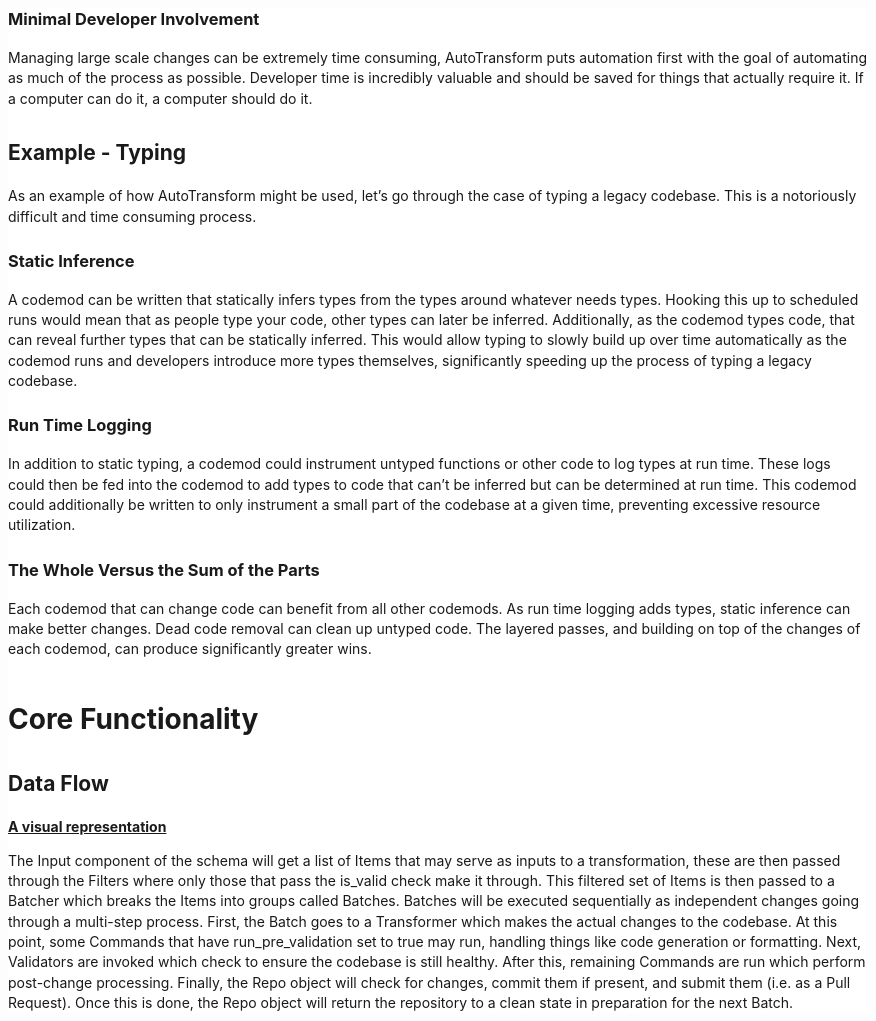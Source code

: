 ### **Minimal Developer Involvement**

Managing large scale changes can be extremely time consuming, AutoTransform puts automation first with the goal of automating as much of the process as possible. Developer time is incredibly valuable and should be saved for things that actually require it. If a computer can do it, a computer should do it.

## **Example - Typing**

As an example of how AutoTransform might be used, let’s go through the case of typing a legacy codebase. This is a notoriously difficult and time consuming process.

### **Static Inference**

A codemod can be written that statically infers types from the types around whatever needs types. Hooking this up to scheduled runs would mean that as people type your code, other types can later be inferred. Additionally, as the codemod types code, that can reveal further types that can be statically inferred. This would allow typing to slowly build up over time automatically as the codemod runs and developers introduce more types themselves, significantly speeding up the process of typing a legacy codebase.

### **Run Time Logging**

In addition to static typing, a codemod could instrument untyped functions or other code to log types at run time. These logs could then be fed into the codemod to add types to code that can’t be inferred but can be determined at run time. This codemod could additionally be written to only instrument a small part of the codebase at a given time, preventing excessive resource utilization.

### **The Whole Versus the Sum of the Parts**

Each codemod that can change code can benefit from all other codemods. As run time logging adds types, static inference can make better changes. Dead code removal can clean up untyped code. The layered passes, and building on top of the changes of each codemod, can produce significantly greater wins.

# **Core Functionality**

## **Data Flow**

**[A visual representation](https://lucid.app/lucidchart/eca43a3d-175f-416f-bb4f-4363d56f951b/edit?invitationId=inv_f44ed708-8c4a-4998-96f2-8b860aba8ebc)**

The Input component of the schema will get a list of Items that may serve as inputs to a transformation, these are then passed through the Filters where only those that pass the is_valid check make it through. This filtered set of Items is then passed to a Batcher which breaks the Items into groups called Batches. Batches will be executed sequentially as independent changes going through a multi-step process. First, the Batch goes to a Transformer which makes the actual changes to the codebase. At this point, some Commands that have run_pre_validation set to true may run, handling things like code generation or formatting. Next, Validators are invoked which check to ensure the codebase is still healthy. After this, remaining Commands are run which perform post-change processing. Finally, the Repo object will check for changes, commit them if present, and submit them (i.e. as a Pull Request). Once this is done, the Repo object will return the repository to a clean state in preparation for the next Batch.
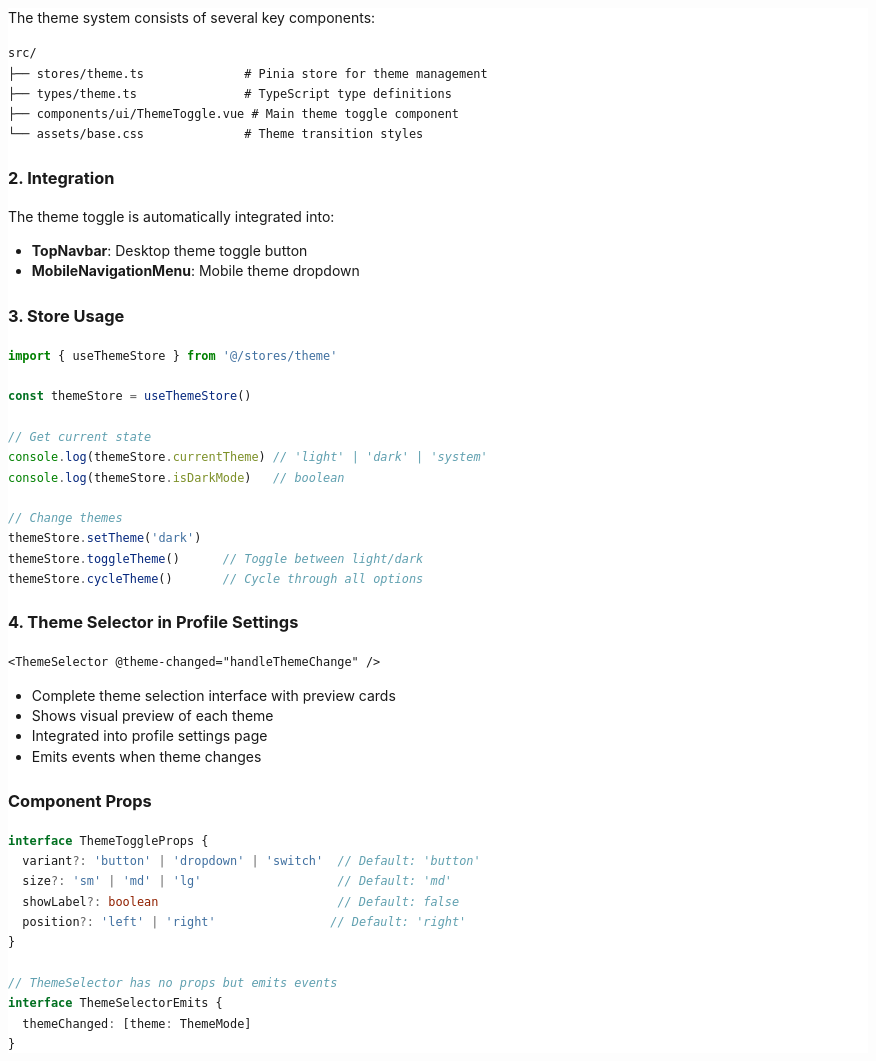 The theme system consists of several key components:

```
src/
├── stores/theme.ts              # Pinia store for theme management
├── types/theme.ts               # TypeScript type definitions
├── components/ui/ThemeToggle.vue # Main theme toggle component
└── assets/base.css              # Theme transition styles
```

### 2. Integration

The theme toggle is automatically integrated into:

- **TopNavbar**: Desktop theme toggle button
- **MobileNavigationMenu**: Mobile theme dropdown

### 3. Store Usage

```typescript
import { useThemeStore } from '@/stores/theme'

const themeStore = useThemeStore()

// Get current state
console.log(themeStore.currentTheme) // 'light' | 'dark' | 'system'
console.log(themeStore.isDarkMode)   // boolean

// Change themes
themeStore.setTheme('dark')
themeStore.toggleTheme()      // Toggle between light/dark
themeStore.cycleTheme()       // Cycle through all options
```

### 4. Theme Selector in Profile Settings

```vue
<ThemeSelector @theme-changed="handleThemeChange" />
```

- Complete theme selection interface with preview cards
- Shows visual preview of each theme
- Integrated into profile settings page
- Emits events when theme changes

### Component Props

```typescript
interface ThemeToggleProps {
  variant?: 'button' | 'dropdown' | 'switch'  // Default: 'button'
  size?: 'sm' | 'md' | 'lg'                   // Default: 'md'
  showLabel?: boolean                         // Default: false
  position?: 'left' | 'right'                // Default: 'right'
}

// ThemeSelector has no props but emits events
interface ThemeSelectorEmits {
  themeChanged: [theme: ThemeMode]
}
```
..............................
= DIRECTIONS FOR THIS TASK =
Excluding images, return all of the records above word for word.

= RESPONSE TO THIS EXERCISE =
Source code

: ### **Minimal Developer Involvement**

Managing large scale changes can be extremely time consuming, AutoTransform puts automation first with the goal of automating as much of the process as possible. Developer time is incredibly valuable and should be saved for things that actually require it. If a computer can do it, a computer should do it.

## **Example - Typing**

As an example of how AutoTransform might be used, let’s go through the case of typing a legacy codebase. This is a notoriously difficult and time consuming process.

### **Static Inference**

A codemod can be written that statically infers types from the types around whatever needs types. Hooking this up to scheduled runs would mean that as people type your code, other types can later be inferred. Additionally, as the codemod types code, that can reveal further types that can be statically inferred. This would allow typing to slowly build up over time automatically as the codemod runs and developers introduce more types themselves, significantly speeding up the process of typing a legacy codebase.

### **Run Time Logging**

In addition to static typing, a codemod could instrument untyped functions or other code to log types at run time. These logs could then be fed into the codemod to add types to code that can’t be inferred but can be determined at run time. This codemod could additionally be written to only instrument a small part of the codebase at a given time, preventing excessive resource utilization.

### **The Whole Versus the Sum of the Parts**

Each codemod that can change code can benefit from all other codemods. As run time logging adds types, static inference can make better changes. Dead code removal can clean up untyped code. The layered passes, and building on top of the changes of each codemod, can produce significantly greater wins.

# **Core Functionality**

## **Data Flow**

**[A visual representation](https://lucid.app/lucidchart/eca43a3d-175f-416f-bb4f-4363d56f951b/edit?invitationId=inv_f44ed708-8c4a-4998-96f2-8b860aba8ebc)**

The Input component of the schema will get a list of Items that may serve as inputs to a transformation, these are then passed through the Filters where only those that pass the is_valid check make it through. This filtered set of Items is then passed to a Batcher which breaks the Items into groups called Batches. Batches will be executed sequentially as independent changes going through a multi-step process. First, the Batch goes to a Transformer which makes the actual changes to the codebase. At this point, some Commands that have run_pre_validation set to true may run, handling things like code generation or formatting. Next, Validators are invoked which check to ensure the codebase is still healthy. After this, remaining Commands are run which perform post-change processing. Finally, the Repo object will check for changes, commit them if present, and submit them (i.e. as a Pull Request). Once this is done, the Repo object will return the repository to a clean state in preparation for the next Batch.
 The theme system consists of several key components:

```
src/
├── stores/theme.ts              # Pinia store for theme management
├── types/theme.ts               # TypeScript type definitions
├── components/ui/ThemeToggle.vue # Main theme toggle component
└── assets/base.css              # Theme transition styles
```

### 2. Integration

The theme toggle is automatically integrated into:

- **TopNavbar**: Desktop theme toggle button
- **MobileNavigationMenu**: Mobile theme dropdown

### 3. Store Usage

```typescript
import { useThemeStore } from '@/stores/theme'

const themeStore = useThemeStore()

// Get current state
console.log(themeStore.currentTheme) // 'light' | 'dark' | 'system'
console.log(themeStore.isDarkMode)   // boolean

// Change themes
themeStore.setTheme('dark')
themeStore.toggleTheme()      // Toggle between light/dark
themeStore.cycleTheme()       // Cycle through all options
```

### 4. Theme Selector in Profile Settings

```vue
<ThemeSelector @theme-changed="handleThemeChange" />
```

- Complete theme selection interface with preview cards
- Shows visual preview of each theme
- Integrated into profile settings page
- Emits events when theme changes

### Component Props

```typescript
interface ThemeToggleProps {
  variant?: 'button' | 'dropdown' | 'switch'  // Default: 'button'
  size?: 'sm' | 'md' | 'lg'                   // Default: 'md'
  showLabel?: boolean                         // Default: false
  position?: 'left' | 'right'                // Default: 'right'
}

// ThemeSelector has no props but emits events
interface ThemeSelectorEmits {
  themeChanged: [theme: ThemeMode]
}
```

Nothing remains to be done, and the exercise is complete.